L’augmentation de cette population âgée s’accompagne d’un
accroissement du recours aux soins, notamment hospitaliers
[5, 6]. Pour cela, il apparaît nécessaire que soient prises en
compte les spécificités de ces patients et que soient repérés les
patients dits « fragiles » (dont la prévalence varie,
selon la définition, de 25 à 35 % chez les personnes de plus
de 75 ans) [7], à risque de surmorbidité et surmortalité.

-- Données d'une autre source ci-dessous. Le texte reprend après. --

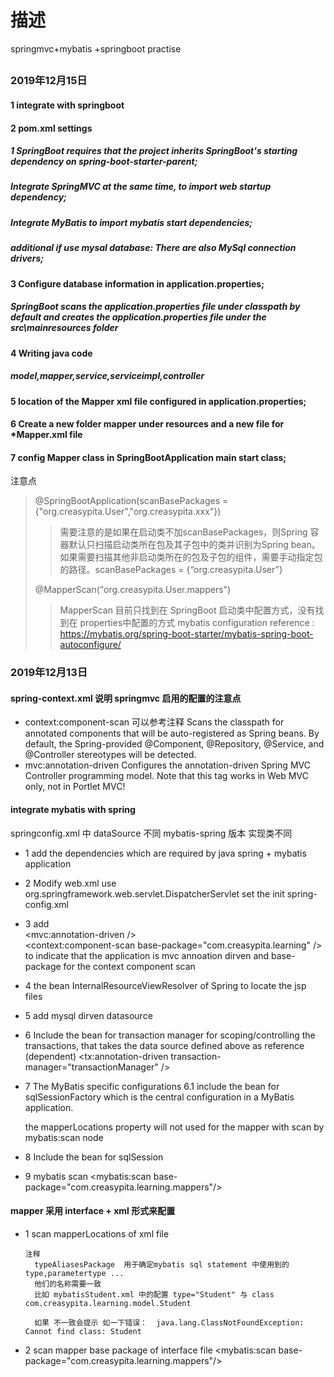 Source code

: # 描述
springmvc+mybatis +springboot practise
##

### 2019年12月15日

#### 1 integrate with  springboot
#### 2 pom.xml settings 
##### 1 SpringBoot requires that the project inherits SpringBoot's starting dependency on spring-boot-starter-parent;
##### Integrate SpringMVC at the same time, to import web startup dependency;
##### Integrate MyBatis to import mybatis start dependencies;
#####  additional  if use mysal database: There are also MySql connection drivers;
#### 3 Configure database information in application.properties;
##### SpringBoot scans the application.properties file under classpath by default and creates the application.properties file under the src\mainresources folder
#### 4  Writing java code
##### model,mapper,service,serviceimpl,controller 
#### 5 location of the Mapper xml file configured in application.properties;
#### 6 Create a new folder mapper under resources and a new file for *Mapper.xml file
#### 7 config Mapper class in SpringBootApplication main start class;
注意点 
>@SpringBootApplication(scanBasePackages = {"org.creasypita.User","org.creasypita.xxx"})  
>>需要注意的是如果在启动类不加scanBasePackages，则Spring 容器默认只扫描启动类所在包及其子包中的类并识别为Spring bean。如果需要扫描其他非启动类所在的包及子包的组件，需要手动指定包的路径。scanBasePackages = {“org.creasypita.User”}
>
>@MapperScan("org.creasypita.User.mappers")
>>MapperScan 目前只找到在 SpringBoot 启动类中配置方式，没有找到在  properties中配置的方式
>>mybatis configuration reference : https://mybatis.org/spring-boot-starter/mybatis-spring-boot-autoconfigure/
### 2019年12月13日

#### spring-context.xml 说明 springmvc 启用的配置的注意点
+ context:component-scan 可以参考注释
    Scans the classpath for annotated components that will be auto-registered as
    Spring beans. By default, the Spring-provided @Component, @Repository,
    @Service, and @Controller stereotypes will be detected.
+ mvc:annotation-driven
    Configures the annotation-driven Spring MVC Controller programming model.
        Note that this tag works in Web MVC only, not in Portlet MVC!
####  integrate mybatis with spring
springconfig.xml 中 dataSource 不同  mybatis-spring 版本 实现类不同
+ 1 add the dependencies which are required by java spring + mybatis application
+ 2 Modify web.xml
    use org.springframework.web.servlet.DispatcherServlet
    set the init spring-config.xml 
+ 3 add  
<mvc:annotation-driven />  
<context:component-scan base-package="com.creasypita.learning" />
 to indicate that the application is mvc annoation dirven and base-package  for the context component scan
 
+ 4 the bean InternalResourceViewResolver of Spring to locate the jsp files
 <bean class="org.springframework.web.servlet.view.InternalResourceViewResolver">
   <property name="prefix" value="/WEB-INF/jsp/" />
   <property name="suffix" value=".jsp" />
 </bean>  
 
+ 5 add mysql dirven datasource 
    <bean id="dataSource" class="org.springframework.jdbc.datasource.DriverManagerDataSource">
        <property name="driverClassName" value="com.mysql.jdbc.Driver" />
        <property name="url" value="jdbc:mysql://localhost:3306/huangyongsmartbookcodedemo" />
        <property name="username" value="huangyongsmartbookcodedemo" />
        <property name="password" value="root" />
    </bean>
+ 6 Include the bean for transaction manager for scoping/controlling the transactions, that takes the data source defined above as reference (dependent)
    <tx:annotation-driven transaction-manager="transactionManager" />
    <bean id="transactionManager" class="org.springframework.jdbc.datasource.DataSourceTransactionManager">
        <property name="dataSource" ref="dataSource" />
    </bean>
+ 7 The MyBatis specific configurations
    6.1 include the bean for sqlSessionFactory which is the central configuration in a MyBatis application.
    <bean id="sqlSessionFactory" class="org.mybatis.spring.SqlSessionFactoryBean">
      <property name="dataSource" ref="dataSource" />
      <property name="typeAliasesPackage" value="com.creasypita.learning.model"/>
      <property name="mapperLocations" value="classpath*:com/creasypita/learning/mappers/*.xml" />
    </bean>
    
    the mapperLocations property will not used for the mapper with scan by mybatis:scan node
+ 8 Include the bean for sqlSession
  <bean id="sqlSession" class="org.mybatis.spring.SqlSessionTemplate">
    <constructor-arg index="0" ref="sqlSessionFactory" />
  </bean>
    
+ 9 mybatis scan
  <mybatis:scan base-package="com.creasypita.learning.mappers"/>  
#### mapper 采用 interface + xml 形式来配置
+ 1 scan mapperLocations of xml file 
     <bean id="sqlSessionFactory" class="org.mybatis.spring.SqlSessionFactoryBean">
          <property name="dataSource" ref="dataSource" />
          <property name="typeAliasesPackage" value="com.creasypita.learning.model"/>
          <property name="mapperLocations" value="classpath*:mybatis/*.xml" />
      </bean>
          
      注释
        typeAliasesPackage  用于确定mybatis sql statement 中使用到的 type,parametertype ...
        他们的名称需要一致
        比如 mybatisStudent.xml 中的配置 type="Student" 与 class com.creasypita.learning.model.Student
        
        如果 不一致会提示 如一下错误：  java.lang.ClassNotFoundException: Cannot find class: Student
+ 2  scan mapper base package  of interface file
    <mybatis:scan base-package="com.creasypita.learning.mappers"/>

La définition de la fragilité est variable selon les auteurs,
mais correspond globalement à un état d’équilibre précaire entre
bonne santé et maladie, autonomie et dépendance [8-10]. Ces
patients fragiles sont donc particulièrement à risque de
décompensation fonctionnelle, volontiers en cascades, pouvant
s’accompagner d’une perte d’autonomie, avec des durées de séjours
hospitaliers plus longues, des réhospitalisations plus fréquentes
et une institutionnalisation accrue [11].
Une évaluation gériatrique standardisée (EGS) des patients âgés
hospitalisés en court séjour aurait pour intérêt de permettre une
prise en charge rapide des troubles dépistés (dénutrition, troubles
de la marche…), d’identifier des patients à risque de réadmission
ou de séjour prolongé afin de proposer au plus tôt l’orientation et
les soins les plus appropriés.
Le but de ce travail est de décrire, par une EGS brève [12], la
population âgée hospitalisée dans un service de médecine
polyvalente d’un centre hospitalier général, et par un suivi d’un
an, d’observer l’évolution de la dépendance de ces personnes âgées
ainsi que le risque de réhospitalisations non programmées.
Matériels et méthodes
Population
Le service de médecine interne post-urgence du Centre
hospitalier départemental de La Roche-sur-Yon comporte 22 lits
d’hospitalisation, accueillant quasi exclusivement des patients
venant des urgences, plus rarement de service de réanimation. La
durée moyenne de séjour était de 6,39 jours en 2009. Il
accueille une population relativement âgée (moyenne d’âge de
72 ans, médiane de 77 ans), en l’absence de court séjour
gériatrique dans l’établissement.
La population étudiée a été recrutée sur une période de
5 semaines, du 25 mai au 28 juin 2009. Elle a
concerné tous les patients de plus de 75 ans hospitalisés
pendant plus de 48 heures dans le service de MPU.
Données recueillies
Les données ont été recueillies au sein du dossier médical du
patient. L’évaluation a été réalisée en fin d’hospitalisation. Les
patients ont été informés qu’ils recevraient un appel téléphonique
six mois et un an après l’hospitalisation.
Évaluation initiale
L’évaluation initiale comportait :
- –. les données démographiques ;
- –. le motif d’hospitalisation ;
- –. la durée de séjour.
Évaluation gériatrique
L’évaluation gériatrique, réalisée en fin d’hospitalisation,
comportait les éléments suivants :
- –. évaluation sociale : lieu de vie, présence d’un
aidant, éventuellement au domicile ;
- –. évaluation de la nutrition : mesure de l’indice
de masse corporelle (IMC), associée à la recherche d’une perte de
poids (de plus de 3 kg dans les 3 derniers mois), un Mini
nutritional assessment short-form (MNA-sf) [13], un dosage de
l’albuminémie et de la protéine C réactive (CRP) ;
- –. évaluation du risque de chute : interrogatoire à
la recherche de chutes dans les 6 derniers mois, associé à la
réalisation d’un Timed-up and go test [14] (test choisi pour
sa bonne reproductibilité et son utilisation en pratique courante)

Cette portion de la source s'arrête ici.